I used to think that art required a natural talent. Then I taught myself to paint | hobbies

aAfter a lifetime of scribbling on scraps of paper, a few years ago I finally started to take drawing seriously. I was backpacking and bought a box of crayons. I loved him right away. I spent the rest of the trip sitting in gutters and scribbling wonky buildings; In bars it attracts disfigured fellows.

Early portrait of the author
early selfie

Many who see me scribble say they are afraid to do the same. They say they have no talent for drawing. But I also enjoy learning how to do it.

When I was a child, my grandmother took me to visit Senaka Senanayake, a famous Sri Lankan artist. I stared at the walls of his house in the center of Colombo, covered in his colorful drawings and paintings. Many of them were decades old, ever since Senaka was child prodigy.

For years I thought all artists were – imbued with some gift that the rest of us were denied. But I realized that while I may never become a Senaka, I can always get close.

Early sketch of the Kunsthistorisches Museum in Vienna
Early sketch of the Kunsthistorisches Museum in Vienna

My early drawings were flat objects placed on the page, with little internal relationship or cohesion. It was also a combination of what I was trying to draw and my preconceptions.

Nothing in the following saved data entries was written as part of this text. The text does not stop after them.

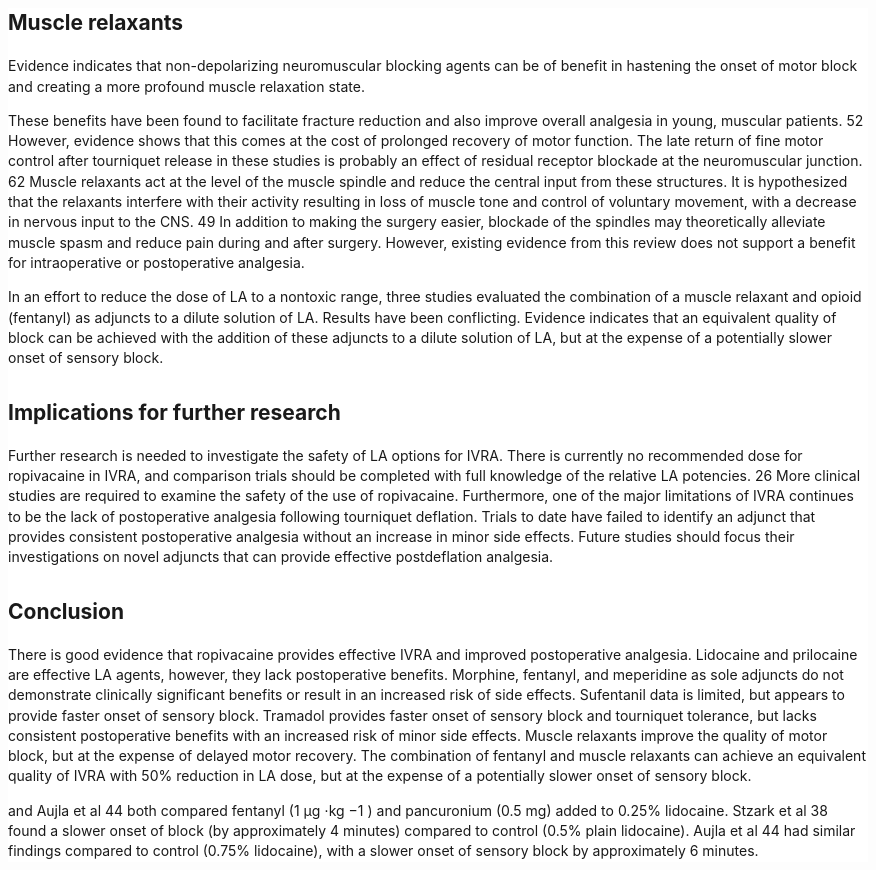 
## Muscle relaxants

Evidence indicates that non-depolarizing neuromuscular blocking agents can be of benefit in hastening the onset of motor block and creating a more profound muscle relaxation state.

These benefits have been found to facilitate fracture reduction and also improve overall analgesia in young, muscular patients. 52 However, evidence shows that this comes at the cost of prolonged recovery of motor function. The late return of fine motor control after tourniquet release in these studies is probably an effect of residual receptor blockade at the neuromuscular junction. 62 Muscle relaxants act at the level of the muscle spindle and reduce the central input from these structures. It is hypothesized that the relaxants interfere with their activity resulting in loss of muscle tone and control of voluntary movement, with a decrease in nervous input to the CNS. 49 In addition to making the surgery easier, blockade of the spindles may theoretically alleviate muscle spasm and reduce pain during and after surgery. However, existing evidence from this review does not support a benefit for intraoperative or postoperative analgesia.

In an effort to reduce the dose of LA to a nontoxic range, three studies evaluated the combination of a muscle relaxant and opioid (fentanyl) as adjuncts to a dilute solution of LA. Results have been conflicting. Evidence indicates that an equivalent quality of block can be achieved with the addition of these adjuncts to a dilute solution of LA, but at the expense of a potentially slower onset of sensory block.


## Implications for further research

Further research is needed to investigate the safety of LA options for IVRA. There is currently no recommended dose for ropivacaine in IVRA, and comparison trials should be completed with full knowledge of the relative LA potencies. 26 More clinical studies are required to examine the safety of the use of ropivacaine. Furthermore, one of the major limitations of IVRA continues to be the lack of postoperative analgesia following tourniquet deflation. Trials to date have failed to identify an adjunct that provides consistent postoperative analgesia without an increase in minor side effects. Future studies should focus their investigations on novel adjuncts that can provide effective postdeflation analgesia.


## Conclusion

There is good evidence that ropivacaine provides effective IVRA and improved postoperative analgesia. Lidocaine and prilocaine are effective LA agents, however, they lack postoperative benefits. Morphine, fentanyl, and meperidine as sole adjuncts do not demonstrate clinically significant benefits or result in an increased risk of side effects. Sufentanil data is limited, but appears to provide faster onset of sensory block. Tramadol provides faster onset of sensory block and tourniquet tolerance, but lacks consistent postoperative benefits with an increased risk of minor side effects. Muscle relaxants improve the quality of motor block, but at the expense of delayed motor recovery. The combination of fentanyl and muscle relaxants can achieve an equivalent quality of IVRA with 50% reduction in LA dose, but at the expense of a potentially slower onset of sensory block. 


and Aujla et al 44 both compared fentanyl (1 µg ⋅kg −1 ) and pancuronium (0.5 mg) added to 0.25% lidocaine. Stzark et al 38 found a slower onset of block (by approximately 4 minutes) compared to control (0.5% plain lidocaine). Aujla et al 44 had similar findings compared to control (0.75% lidocaine), with a slower onset of sensory block by approximately 6 minutes.
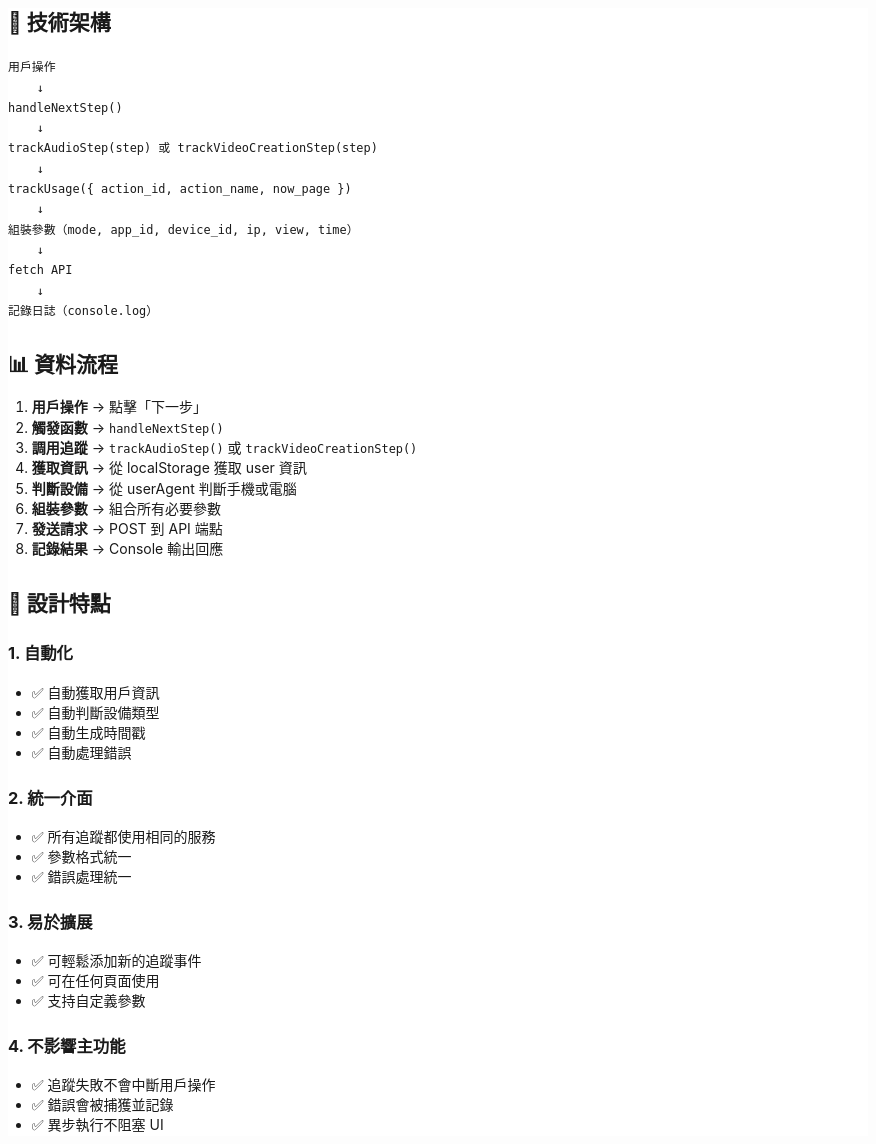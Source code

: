 ## 🔧 技術架構

```
用戶操作
    ↓
handleNextStep()
    ↓
trackAudioStep(step) 或 trackVideoCreationStep(step)
    ↓
trackUsage({ action_id, action_name, now_page })
    ↓
組裝參數（mode, app_id, device_id, ip, view, time）
    ↓
fetch API
    ↓
記錄日誌（console.log）
```

## 📊 資料流程

1. **用戶操作** → 點擊「下一步」
2. **觸發函數** → `handleNextStep()`
3. **調用追蹤** → `trackAudioStep()` 或 `trackVideoCreationStep()`
4. **獲取資訊** → 從 localStorage 獲取 user 資訊
5. **判斷設備** → 從 userAgent 判斷手機或電腦
6. **組裝參數** → 組合所有必要參數
7. **發送請求** → POST 到 API 端點
8. **記錄結果** → Console 輸出回應

## 🎨 設計特點

### 1. 自動化
- ✅ 自動獲取用戶資訊
- ✅ 自動判斷設備類型
- ✅ 自動生成時間戳
- ✅ 自動處理錯誤

### 2. 統一介面
- ✅ 所有追蹤都使用相同的服務
- ✅ 參數格式統一
- ✅ 錯誤處理統一

### 3. 易於擴展
- ✅ 可輕鬆添加新的追蹤事件
- ✅ 可在任何頁面使用
- ✅ 支持自定義參數

### 4. 不影響主功能
- ✅ 追蹤失敗不會中斷用戶操作
- ✅ 錯誤會被捕獲並記錄
- ✅ 異步執行不阻塞 UI
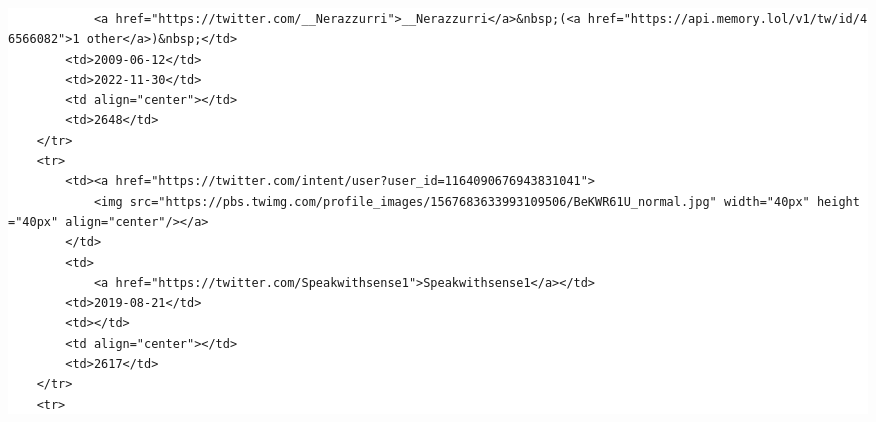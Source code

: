                 <a href="https://twitter.com/__Nerazzurri">__Nerazzurri</a>&nbsp;(<a href="https://api.memory.lol/v1/tw/id/46566082">1 other</a>)&nbsp;</td>
            <td>2009-06-12</td>
            <td>2022-11-30</td>
            <td align="center"></td>
            <td>2648</td>
        </tr>
        <tr>
            <td><a href="https://twitter.com/intent/user?user_id=1164090676943831041">
                <img src="https://pbs.twimg.com/profile_images/1567683633993109506/BeKWR61U_normal.jpg" width="40px" height="40px" align="center"/></a>
            </td>
            <td>
                <a href="https://twitter.com/Speakwithsense1">Speakwithsense1</a></td>
            <td>2019-08-21</td>
            <td></td>
            <td align="center"></td>
            <td>2617</td>
        </tr>
        <tr>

The tree became a strange combination of the tree in front of me and every other tree I had ever seen.

It’s easy to get discouraged when that’s all you’re pumping.

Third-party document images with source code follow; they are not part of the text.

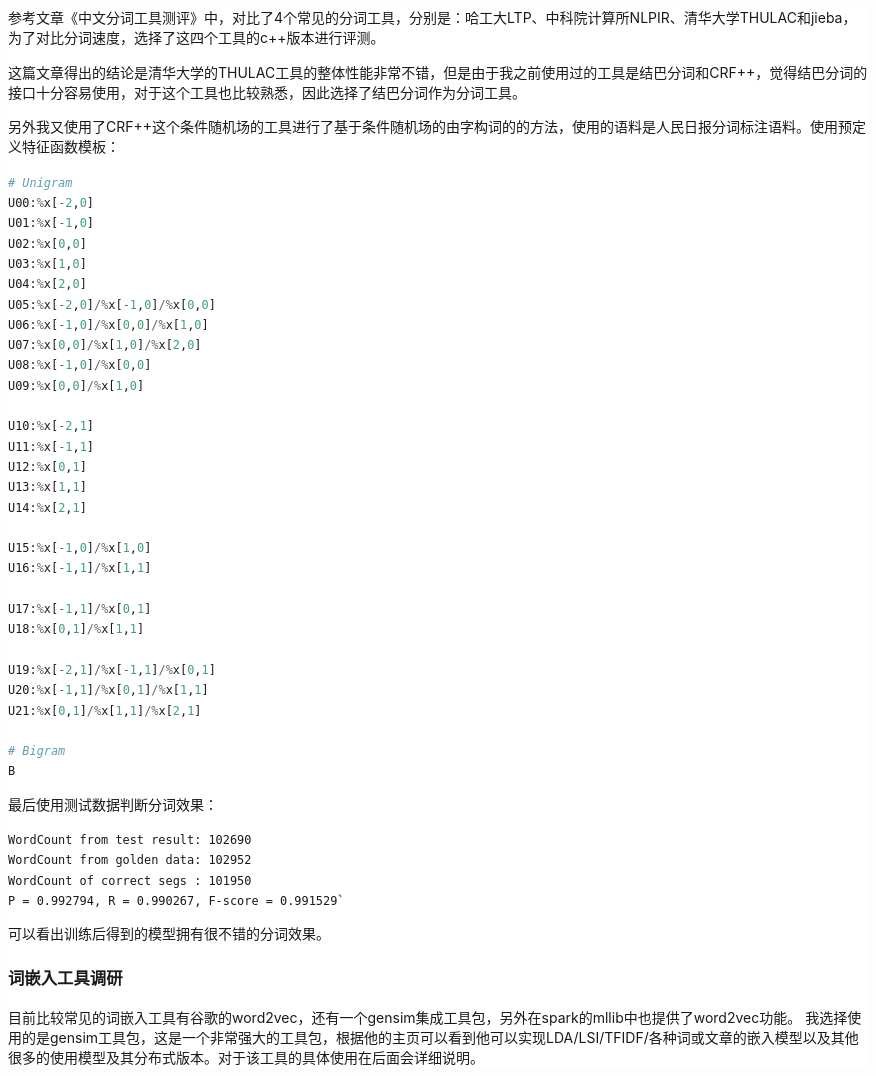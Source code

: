 参考文章《中文分词工具测评》中，对比了4个常见的分词工具，分别是：哈工大LTP、中科院计算所NLPIR、清华大学THULAC和jieba，为了对比分词速度，选择了这四个工具的c++版本进行评测。

这篇文章得出的结论是清华大学的THULAC工具的整体性能非常不错，但是由于我之前使用过的工具是结巴分词和CRF++，觉得结巴分词的接口十分容易使用，对于这个工具也比较熟悉，因此选择了结巴分词作为分词工具。

另外我又使用了CRF++这个条件随机场的工具进行了基于条件随机场的由字构词的的方法，使用的语料是人民日报分词标注语料。使用预定义特征函数模板：

```python
# Unigram
U00:%x[-2,0]
U01:%x[-1,0]
U02:%x[0,0]
U03:%x[1,0]
U04:%x[2,0]
U05:%x[-2,0]/%x[-1,0]/%x[0,0]
U06:%x[-1,0]/%x[0,0]/%x[1,0]
U07:%x[0,0]/%x[1,0]/%x[2,0]
U08:%x[-1,0]/%x[0,0]
U09:%x[0,0]/%x[1,0]
 
U10:%x[-2,1]
U11:%x[-1,1]
U12:%x[0,1]
U13:%x[1,1]
U14:%x[2,1]
 
U15:%x[-1,0]/%x[1,0]
U16:%x[-1,1]/%x[1,1]
 
U17:%x[-1,1]/%x[0,1]
U18:%x[0,1]/%x[1,1]
 
U19:%x[-2,1]/%x[-1,1]/%x[0,1]
U20:%x[-1,1]/%x[0,1]/%x[1,1]
U21:%x[0,1]/%x[1,1]/%x[2,1]
 
# Bigram
B
```

最后使用测试数据判断分词效果：

```bash
WordCount from test result: 102690
WordCount from golden data: 102952
WordCount of correct segs : 101950
P = 0.992794, R = 0.990267, F-score = 0.991529`
```

可以看出训练后得到的模型拥有很不错的分词效果。

### 词嵌入工具调研

目前比较常见的词嵌入工具有谷歌的word2vec，还有一个gensim集成工具包，另外在spark的mllib中也提供了word2vec功能。
我选择使用的是gensim工具包，这是一个非常强大的工具包，根据他的主页可以看到他可以实现LDA/LSI/TFIDF/各种词或文章的嵌入模型以及其他很多的使用模型及其分布式版本。对于该工具的具体使用在后面会详细说明。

But the drawing is not purely mechanical. It’s about process and approach. This means that you can learn – you can teach yourself – to get better. My terrible drawings were and still suffer from a lack of understanding of the subject and a tendency to rush. It’s also possible that there are a bunch of other issues that I don’t yet know how to look for.

With practice, I’ve gotten better at forcing myself to slow down (although I’m still a lot less than I should), to watch and measure closely. To “compose” the drawing rather than just letting it fly.

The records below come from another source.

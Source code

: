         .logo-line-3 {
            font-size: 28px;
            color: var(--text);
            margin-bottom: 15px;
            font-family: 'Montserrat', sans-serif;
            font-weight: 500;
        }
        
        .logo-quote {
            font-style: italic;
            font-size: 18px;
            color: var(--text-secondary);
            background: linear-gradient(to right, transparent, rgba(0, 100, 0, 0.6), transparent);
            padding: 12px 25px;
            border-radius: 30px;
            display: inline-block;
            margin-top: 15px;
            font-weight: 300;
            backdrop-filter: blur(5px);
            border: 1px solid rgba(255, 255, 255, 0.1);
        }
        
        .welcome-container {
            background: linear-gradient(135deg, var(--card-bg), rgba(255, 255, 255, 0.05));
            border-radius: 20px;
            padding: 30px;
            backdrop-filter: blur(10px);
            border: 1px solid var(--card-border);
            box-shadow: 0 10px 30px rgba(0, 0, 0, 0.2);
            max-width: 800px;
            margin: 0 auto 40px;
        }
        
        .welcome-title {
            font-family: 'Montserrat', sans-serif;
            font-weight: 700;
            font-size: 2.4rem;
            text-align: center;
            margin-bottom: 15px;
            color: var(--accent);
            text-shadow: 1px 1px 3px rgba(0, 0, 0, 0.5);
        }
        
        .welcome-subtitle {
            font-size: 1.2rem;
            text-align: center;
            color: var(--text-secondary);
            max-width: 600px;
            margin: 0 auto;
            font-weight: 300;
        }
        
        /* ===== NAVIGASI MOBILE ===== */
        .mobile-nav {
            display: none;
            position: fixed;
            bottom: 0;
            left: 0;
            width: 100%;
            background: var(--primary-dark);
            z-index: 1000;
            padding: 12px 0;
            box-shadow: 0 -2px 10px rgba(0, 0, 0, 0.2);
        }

When I took my drawing board on vacation after two years, I had learned more about it impression. I was still using crayons and the finer details aren’t there, but I really appreciate these drawings.

Here is a very bad view of Angkor Thom in Cambodia. I still remember sitting on the rock and drawing this.

Drawing of Angkor Thom in Cambodia
Angkor garlic in Cambodia

I hate how obsessed the online art world is with brands and tools, but you really need to pick the right tool for what you’re trying to achieve. Recently, I have moved into watercolor painting and drawing with Final Designers. The smaller lines allow me to capture greater detail than the thicker crayons. Color brings images to life in ways that my old doodles lacked.

A modern sketch at Fineliners in the Rocks in Sydney
Modern sketch in the rocks in Sydney

You can see some of this in a diagram from a recent walk around the rocks in Sydney. The perspective is wonky, but the details of the building are showing, and I’m starting to achieve some depth.

Stationary watercolor of a vase of pink and purple flowers
A recent attempt at a still life

Practice is still the hardest part of learning to draw (or learning anything). It is difficult not only to find motivation, but guidance on how to effectively practice. Maybe continuing to switch media won’t help.

Faces are my favorite thing to doodle. My paintings looked like aliens – short foreheads, giant eyes, lopsided ears. Just look at this drawing of my wife now when we were dating a few years ago.

Early Drawing of Josh's Wife (Now)
Early Drawing of Josh’s Wife (Now)

I worked a lot on my photos. I’ve borrowed all the books in my library, and watched countless hours of YouTube tutorials. I better understand the theory behind creation Value And the appearance Pictures. It’s mostly about practice now.

Progress is slow, but another attempt was made about two years ago. I’m still messing around with the face dimensions, but they’re a bit closer and look more 3D than the old graphics.

A newer attempt to get acquainted with the art of portraiture with more advanced characteristics than the previous image
Face Level Recognition

Here are the latest efforts. It’s still not quite the same, but at least now the facial recognition feature on the camera is starting to think someone is there.

Recent picture of my wife
Recent picture of my wife

I took out my sketchbook to pass the time at a family lunch recently. I was immediately crowded with my little cousins ​​who asked me to paint them. I really tried, but none of it went well, and I was quickly given up.

I still have a long way to go. But I made progress and enjoyed the ride. Yes, I still make mistakes all the time, but it’s not the same mistakes I used to make.